##### INPUT DATA

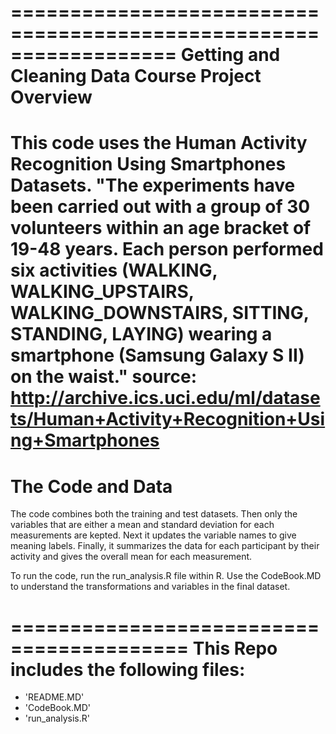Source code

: ==================================================================
Getting and Cleaning Data Course Project Overview
==================================================================
This code uses the Human Activity Recognition Using Smartphones Datasets.
"The experiments have been carried out with a group of 30 volunteers within an age bracket of 19-48 years. 
Each person performed six activities (WALKING, WALKING_UPSTAIRS, WALKING_DOWNSTAIRS, SITTING, STANDING, LAYING) wearing a smartphone (Samsung Galaxy S II) on the waist."
source: http://archive.ics.uci.edu/ml/datasets/Human+Activity+Recognition+Using+Smartphones
=========================================
The Code and Data
=========================================
The code combines both the training and test datasets.
Then only the variables that are either a mean and standard deviation for each measurements are kepted. 
Next it updates the variable names to give meaning labels.
Finally, it summarizes the data for each participant by their activity and gives the overall mean for each measurement.

To run the code, run the run_analysis.R file within R. 
Use the CodeBook.MD to understand the transformations and variables in the final dataset.

=========================================
This Repo includes the following files:
=========================================

- 'README.MD'
- 'CodeBook.MD'
- 'run_analysis.R'
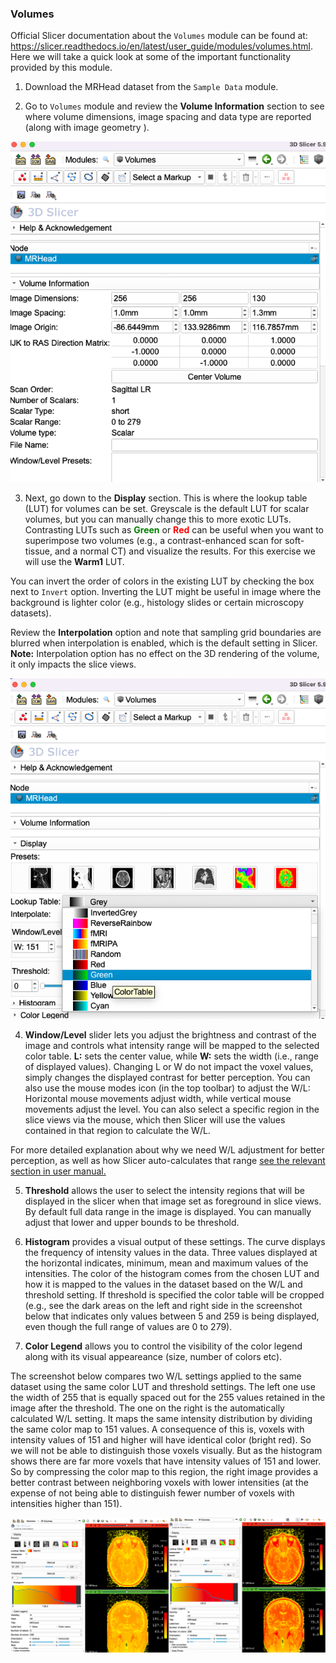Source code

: ### Volumes

Official Slicer documentation about the `Volumes` module can be found at: https://slicer.readthedocs.io/en/latest/user_guide/modules/volumes.html. Here we will take a quick look at some of the important functionality provided by this module.

1. Download the MRHead dataset from the `Sample Data` module. 

2. Go to `Volumes` module and review the **Volume Information** section to see where volume dimensions, image spacing and data type are reported (along with image geometry ).

<img src="./1.png" width="512" />

3. Next, go down to the **Display** section. This is where the lookup table (LUT) for volumes can be set. Greyscale is the default LUT for scalar volumes, but you can manually change this to more exotic LUTs. Contrasting LUTs such as <span style="color:green"> **Green**</span> or <span style="color:red"> **Red**</span> can be useful when you want to superimpose two volumes (e.g., a contrast-enhanced scan for soft-tissue, and a normal CT) and visualize the results. For this exercise we will use the **Warm1** LUT.

You can invert the order of colors in the existing LUT by checking the box next to `Invert` option. Inverting the LUT might be useful in image where the background is lighter color (e.g., histology slides or certain microscopy datasets).

Review the **Interpolation** option and note that sampling grid boundaries are blurred when interpolation is enabled, which is the default setting in Slicer. **Note:** Interpolation option has no effect on the 3D rendering of the volume, it only impacts the slice views.

<img src="./2.png" width="512" />

4. **Window/Level** slider lets you adjust the brightness and contrast of the image and controls what intensity range will be mapped to the selected color table. **L:** sets the center value, while **W:** sets the width (i.e., range of displayed values). Changing L or W  do not impact the voxel values, simply changes the displayed contrast for better perception. You can also use the mouse modes icon (in the top toolbar) to adjust the W/L: Horizontal mouse movements adjust width, while vertical mouse movements adjust the level. You can also select a specific region in the slice views via the mouse, which then Slicer will use the values contained in that region to calculate the W/L. 

For more detailed explanation about why we need W/L adjustment for better perception, as well as how Slicer auto-calculates that range [see the relevant section in user manual.](https://slicer.readthedocs.io/en/latest/user_guide/user_interface.html#adjusting-image-window-level) 

5. **Threshold** allows the user to select the intensity regions that will be displayed in the slicer when that image set as foreground in slice views. By default full data range in the image is displayed. You can manually adjust that lower and upper bounds to be threshold. 

6. **Histogram** provides a visual output of these settings. The curve displays the frequency of intensity values in the data. Three values displayed at the horizontal indicates, minimum, mean and maximum values of the intensities. The color of the histogram comes from the chosen LUT and how it is mapped to the values in the dataset based on the W/L and threshold setting. If threshold is specified the color table will be cropped (e.g., see the dark areas on the left and right side in the screenshot below that indicates only values between 5 and 259 is being displayed, even though the full range of values are 0 to 279).
7. **Color Legend** allows you to control the visibility of the color legend along with its visual appeareance (size, number of colors etc). 

The screenshot below compares two W/L settings applied to the same dataset using the same color LUT and threshold settings. The left one use the width of 255 that is equally spaced out for the 255 values retained in the image after the threshold. The one on the right is the automatically calculated W/L setting. It maps the same intensity distribution by dividing the same color map to 151 values. A consequence of this is, voxels with intensity values of 151 and higher will have identical color (bright red). So we will not be able to distinguish those voxels visually. But as the histogram shows there are far more voxels that have intensity values of 151 and lower. So by compressing the color map to this region, the right image provides a better contrast between neighboring voxels with lower intensities (at the expense of not being able to distinguish fewer number of voxels with intensities higher than 151).  

<img src="./3.png" width="1200">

##########

**TASK PROMPT:** Which lines above include the word "left"? Return each one.

**ANSWER AREA:**
6. **Histogram** provides a visual output of these settings. The curve displays the frequency of intensity values in the data. Three values displayed at the horizontal indicates, minimum, mean and maximum values of the intensities. The color of the histogram comes from the chosen LUT and how it is mapped to the values in the dataset based on the W/L and threshold setting. If threshold is specified the color table will be cropped (e.g., see the dark areas on the left and right side in the screenshot below that indicates only values between 5 and 259 is being displayed, even though the full range of values are 0 to 279).
The screenshot below compares two W/L settings applied to the same dataset using the same color LUT and threshold settings. The left one use the width of 255 that is equally spaced out for the 255 values retained in the image after the threshold. The one on the right is the automatically calculated W/L setting. It maps the same intensity distribution by dividing the same color map to 151 values. A consequence of this is, voxels with intensity values of 151 and higher will have identical color (bright red). So we will not be able to distinguish those voxels visually. But as the histogram shows there are far more voxels that have intensity values of 151 and lower. So by compressing the color map to this region, the right image provides a better contrast between neighboring voxels with lower intensities (at the expense of not being able to distinguish fewer number of voxels with intensities higher than 151).  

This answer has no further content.